Directions for this task: Repeat each record below exactly, dropping the pictures.

Dataset excerpts:
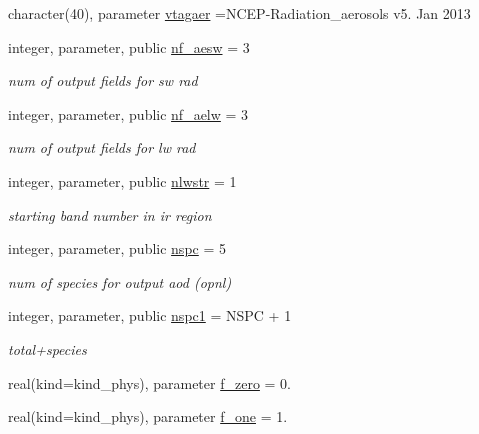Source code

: \begin{DoxyCompactItemize}
\item 
character(40), parameter \hyperlink{namespacemodule__radiation__aerosols_a6d0e0cbcb4a13c1f80f6b1c41b13d3b8}{vtagaer} =\textquotesingle{}N\+C\+EP-\/Radiation\+\_\+aerosols v5. Jan 2013 \textquotesingle{}
\item 
integer, parameter, public \hyperlink{group__module__radiation__aerosols_gae0d9615fa694e2a5dfe8fb48e99b7e76}{nf\+\_\+aesw} = 3
\begin{DoxyCompactList}\small\item\em num of output fields for sw rad \end{DoxyCompactList}\item 
integer, parameter, public \hyperlink{group__module__radiation__aerosols_gafba0069cd611248a9595a126a13f5203}{nf\+\_\+aelw} = 3
\begin{DoxyCompactList}\small\item\em num of output fields for lw rad \end{DoxyCompactList}\item 
integer, parameter, public \hyperlink{group__module__radiation__aerosols_ga654ab60d433133542d3c07edd2244566}{nlwstr} = 1
\begin{DoxyCompactList}\small\item\em starting band number in ir region \end{DoxyCompactList}\item 
integer, parameter, public \hyperlink{group__module__radiation__aerosols_ga3d126c465af80bb698d9d1a288c181bb}{nspc} = 5
\begin{DoxyCompactList}\small\item\em num of species for output aod (opnl) \end{DoxyCompactList}\item 
integer, parameter, public \hyperlink{group__module__radiation__aerosols_ga476c0181513603112dec3f4d2a2ec839}{nspc1} = N\+S\+PC + 1
\begin{DoxyCompactList}\small\item\em total+species \end{DoxyCompactList}\item 
real(kind=kind\+\_\+phys), parameter \hyperlink{group__module__radiation__aerosols_ga7db1adcf476a9a5532230aa11fcc3bb7}{f\+\_\+zero} = 0.
\item 
real(kind=kind\+\_\+phys), parameter \hyperlink{group__module__radiation__aerosols_ga63babe7f9ec4ff6a0364993f4be3768e}{f\+\_\+one} = 1.
\item 

\end{DoxyCompactItemize}
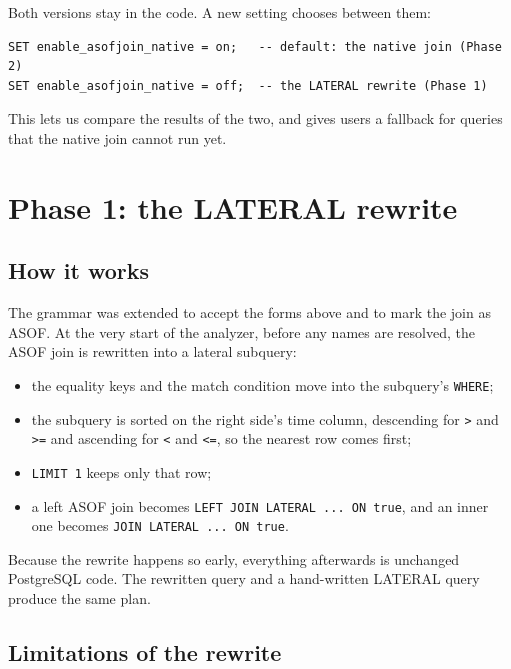\documentclass[11pt,a4paper]{article}
\newcommand{\code}[1]{\texttt{#1}}
\begin{document}
Both versions stay in the code. A new setting chooses between them:

\begin{lstlisting}
SET enable_asofjoin_native = on;   -- default: the native join (Phase 2)
SET enable_asofjoin_native = off;  -- the LATERAL rewrite (Phase 1)
\end{lstlisting}

This lets us compare the results of the two, and gives users a fallback for
queries that the native join cannot run yet.

\section{Phase 1: the LATERAL rewrite}

\subsection{How it works}

The grammar was extended to accept the forms above and to mark the join as ASOF. At
the very start of the analyzer, before any names are resolved, the ASOF join is rewritten
into a lateral subquery:

\begin{itemize}
  \item the equality keys and the match condition move into the subquery's \code{WHERE};
  \item the subquery is sorted on the right side's time column, descending for \code{>}
        and \code{>=} and ascending for \code{<} and \code{<=}, so the nearest row comes
        first;
  \item \code{LIMIT 1} keeps only that row;
  \item a left ASOF join becomes \code{LEFT JOIN LATERAL ... ON true}, and an inner one
        becomes \code{JOIN LATERAL ... ON true}.
\end{itemize}

Because the rewrite happens so early, everything afterwards is unchanged PostgreSQL code.
The rewritten query and a hand-written LATERAL query produce the same plan.

\subsection{Limitations of the rewrite}
\end{document}

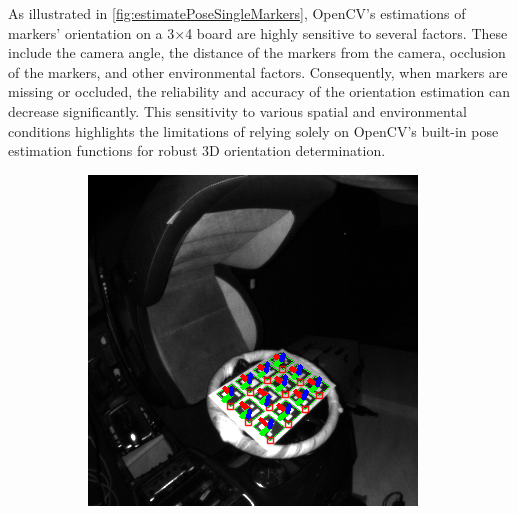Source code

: As illustrated in \cref{fig:estimatePoseSingleMarkers}, 
OpenCV's estimations of markers' orientation on a 3×4 board are highly sensitive to several factors. 
These include the camera angle, the distance of the markers from 
the camera, occlusion of the markers, and other environmental 
factors. Consequently, when markers are missing or occluded, 
the reliability and accuracy of the orientation estimation can 
decrease significantly. This sensitivity to various spatial and 
environmental conditions highlights the limitations of relying 
solely on OpenCV's built-in pose estimation functions for robust 
3D orientation determination.

\begin{figure}[htpb]
    \centering
    \begin{subfigure}[t]{0.23\textwidth}
        \centering
        \includegraphics[width=\textwidth]{media/chapter 5/aruco_board_estimation0.png}
    \end{subfigure}\hfill
    \begin{subfigure}[t]{0.23\textwidth}
        \centering

\end{subfigure}
\end{figure}
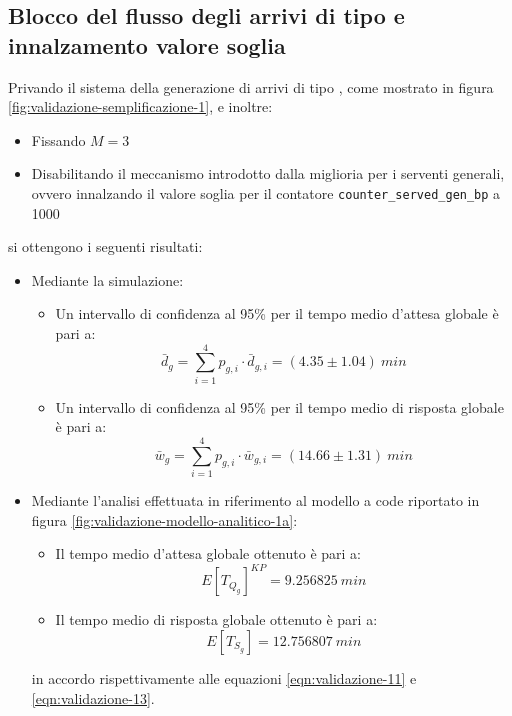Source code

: \newpage
\subsection{Blocco del flusso degli arrivi di tipo \sr{} e innalzamento valore soglia}
Privando il sistema della generazione di arrivi di tipo \sr{}, come mostrato in figura \ref{fig:validazione-semplificazione-1}, e inoltre:
\begin{itemize}
\item Fissando $M = 3$
\item Disabilitando il meccanismo introdotto dalla miglioria per i serventi generali, ovvero innalzando il valore soglia per il contatore \texttt{counter\_served\_gen\_bp} a 1000
\end{itemize}
si ottengono i seguenti risultati:
\begin{itemize}
\item Mediante la simulazione:
\begin{itemize}
\item Un intervallo di confidenza al 95\% per il tempo medio d'attesa globale è pari a:
\begin{equation} 
\bar{d}_g = \sum_{i = 1}^4 p_{g,i}\cdot \bar{d}_{g,i} = (4.35 \pm 1.04)\ min
\end{equation}
\item Un intervallo di confidenza al 95\% per il tempo medio di risposta globale è pari a:
\begin{equation}
\bar{w}_g = \sum_{i = 1}^4 p_{g,i}\cdot \bar{w}_{g,i} = (14.66 \pm 1.31)\ min
\end{equation}
\end{itemize}

\item Mediante l'analisi effettuata in riferimento al modello a code riportato in figura \ref{fig:validazione-modello-analitico-1a}:
\begin{itemize}
\item Il tempo medio d'attesa globale ottenuto è pari a:
\begin{equation}
E[T_{Q_g}]^{KP} = 9.256825\ min 
\end{equation}
\item Il tempo medio di risposta globale ottenuto è pari a:
\begin{equation}
E[T_{S_g}] = 12.756807\ min 
\end{equation}
\end{itemize}
in accordo rispettivamente alle equazioni \ref{eqn:validazione-11} e \ref{eqn:validazione-13}.
\end{itemize}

Output:
Source code

: \begin{DoxyCompactItemize}
\item 
character(40), parameter \hyperlink{namespacemodule__radiation__aerosols_a6d0e0cbcb4a13c1f80f6b1c41b13d3b8}{vtagaer} =\textquotesingle{}N\+C\+EP-\/Radiation\+\_\+aerosols v5. Jan 2013 \textquotesingle{}
\item 
integer, parameter, public \hyperlink{group__module__radiation__aerosols_gae0d9615fa694e2a5dfe8fb48e99b7e76}{nf\+\_\+aesw} = 3
\begin{DoxyCompactList}\small\item\em num of output fields for sw rad \end{DoxyCompactList}\item 
integer, parameter, public \hyperlink{group__module__radiation__aerosols_gafba0069cd611248a9595a126a13f5203}{nf\+\_\+aelw} = 3
\begin{DoxyCompactList}\small\item\em num of output fields for lw rad \end{DoxyCompactList}\item 
integer, parameter, public \hyperlink{group__module__radiation__aerosols_ga654ab60d433133542d3c07edd2244566}{nlwstr} = 1
\begin{DoxyCompactList}\small\item\em starting band number in ir region \end{DoxyCompactList}\item 
integer, parameter, public \hyperlink{group__module__radiation__aerosols_ga3d126c465af80bb698d9d1a288c181bb}{nspc} = 5
\begin{DoxyCompactList}\small\item\em num of species for output aod (opnl) \end{DoxyCompactList}\item 
integer, parameter, public \hyperlink{group__module__radiation__aerosols_ga476c0181513603112dec3f4d2a2ec839}{nspc1} = N\+S\+PC + 1
\begin{DoxyCompactList}\small\item\em total+species \end{DoxyCompactList}\item 
real(kind=kind\+\_\+phys), parameter \hyperlink{group__module__radiation__aerosols_ga7db1adcf476a9a5532230aa11fcc3bb7}{f\+\_\+zero} = 0.
\item 
real(kind=kind\+\_\+phys), parameter \hyperlink{group__module__radiation__aerosols_ga63babe7f9ec4ff6a0364993f4be3768e}{f\+\_\+one} = 1.
\item 

\end{DoxyCompactItemize}
\documentclass[11pt,a4paper]{article}
\newcommand{\code}[1]{\texttt{#1}}
\begin{document}
Both versions stay in the code. A new setting chooses between them:

\begin{lstlisting}
SET enable_asofjoin_native = on;   -- default: the native join (Phase 2)
SET enable_asofjoin_native = off;  -- the LATERAL rewrite (Phase 1)
\end{lstlisting}

This lets us compare the results of the two, and gives users a fallback for
queries that the native join cannot run yet.

\section{Phase 1: the LATERAL rewrite}

\subsection{How it works}

The grammar was extended to accept the forms above and to mark the join as ASOF. At
the very start of the analyzer, before any names are resolved, the ASOF join is rewritten
into a lateral subquery:

\begin{itemize}
  \item the equality keys and the match condition move into the subquery's \code{WHERE};
  \item the subquery is sorted on the right side's time column, descending for \code{>}
        and \code{>=} and ascending for \code{<} and \code{<=}, so the nearest row comes
        first;
  \item \code{LIMIT 1} keeps only that row;
  \item a left ASOF join becomes \code{LEFT JOIN LATERAL ... ON true}, and an inner one
        becomes \code{JOIN LATERAL ... ON true}.
\end{itemize}

Because the rewrite happens so early, everything afterwards is unchanged PostgreSQL code.
The rewritten query and a hand-written LATERAL query produce the same plan.

\subsection{Limitations of the rewrite}
\end{document}

Source code

: As illustrated in \cref{fig:estimatePoseSingleMarkers}, 
OpenCV's estimations of markers' orientation on a 3×4 board are highly sensitive to several factors. 
These include the camera angle, the distance of the markers from 
the camera, occlusion of the markers, and other environmental 
factors. Consequently, when markers are missing or occluded, 
the reliability and accuracy of the orientation estimation can 
decrease significantly. This sensitivity to various spatial and 
environmental conditions highlights the limitations of relying 
solely on OpenCV's built-in pose estimation functions for robust 
3D orientation determination.

\begin{figure}[htpb]
    \centering
    \begin{subfigure}[t]{0.23\textwidth}
        \centering
        \includegraphics[width=\textwidth]{media/chapter 5/aruco_board_estimation0.png}
    \end{subfigure}\hfill
    \begin{subfigure}[t]{0.23\textwidth}
        \centering

\end{subfigure}
\end{figure}
Source code

: \newpage
\subsection{Blocco del flusso degli arrivi di tipo \sr{} e innalzamento valore soglia}
Privando il sistema della generazione di arrivi di tipo \sr{}, come mostrato in figura \ref{fig:validazione-semplificazione-1}, e inoltre:
\begin{itemize}
\item Fissando $M = 3$
\item Disabilitando il meccanismo introdotto dalla miglioria per i serventi generali, ovvero innalzando il valore soglia per il contatore \texttt{counter\_served\_gen\_bp} a 1000
\end{itemize}
si ottengono i seguenti risultati:
\begin{itemize}
\item Mediante la simulazione:
\begin{itemize}
\item Un intervallo di confidenza al 95\% per il tempo medio d'attesa globale è pari a:
\begin{equation} 
\bar{d}_g = \sum_{i = 1}^4 p_{g,i}\cdot \bar{d}_{g,i} = (4.35 \pm 1.04)\ min
\end{equation}
\item Un intervallo di confidenza al 95\% per il tempo medio di risposta globale è pari a:
\begin{equation}
\bar{w}_g = \sum_{i = 1}^4 p_{g,i}\cdot \bar{w}_{g,i} = (14.66 \pm 1.31)\ min
\end{equation}
\end{itemize}

\item Mediante l'analisi effettuata in riferimento al modello a code riportato in figura \ref{fig:validazione-modello-analitico-1a}:
\begin{itemize}
\item Il tempo medio d'attesa globale ottenuto è pari a:
\begin{equation}
E[T_{Q_g}]^{KP} = 9.256825\ min 
\end{equation}
\item Il tempo medio di risposta globale ottenuto è pari a:
\begin{equation}
E[T_{S_g}] = 12.756807\ min 
\end{equation}
\end{itemize}
in accordo rispettivamente alle equazioni \ref{eqn:validazione-11} e \ref{eqn:validazione-13}.
\end{itemize}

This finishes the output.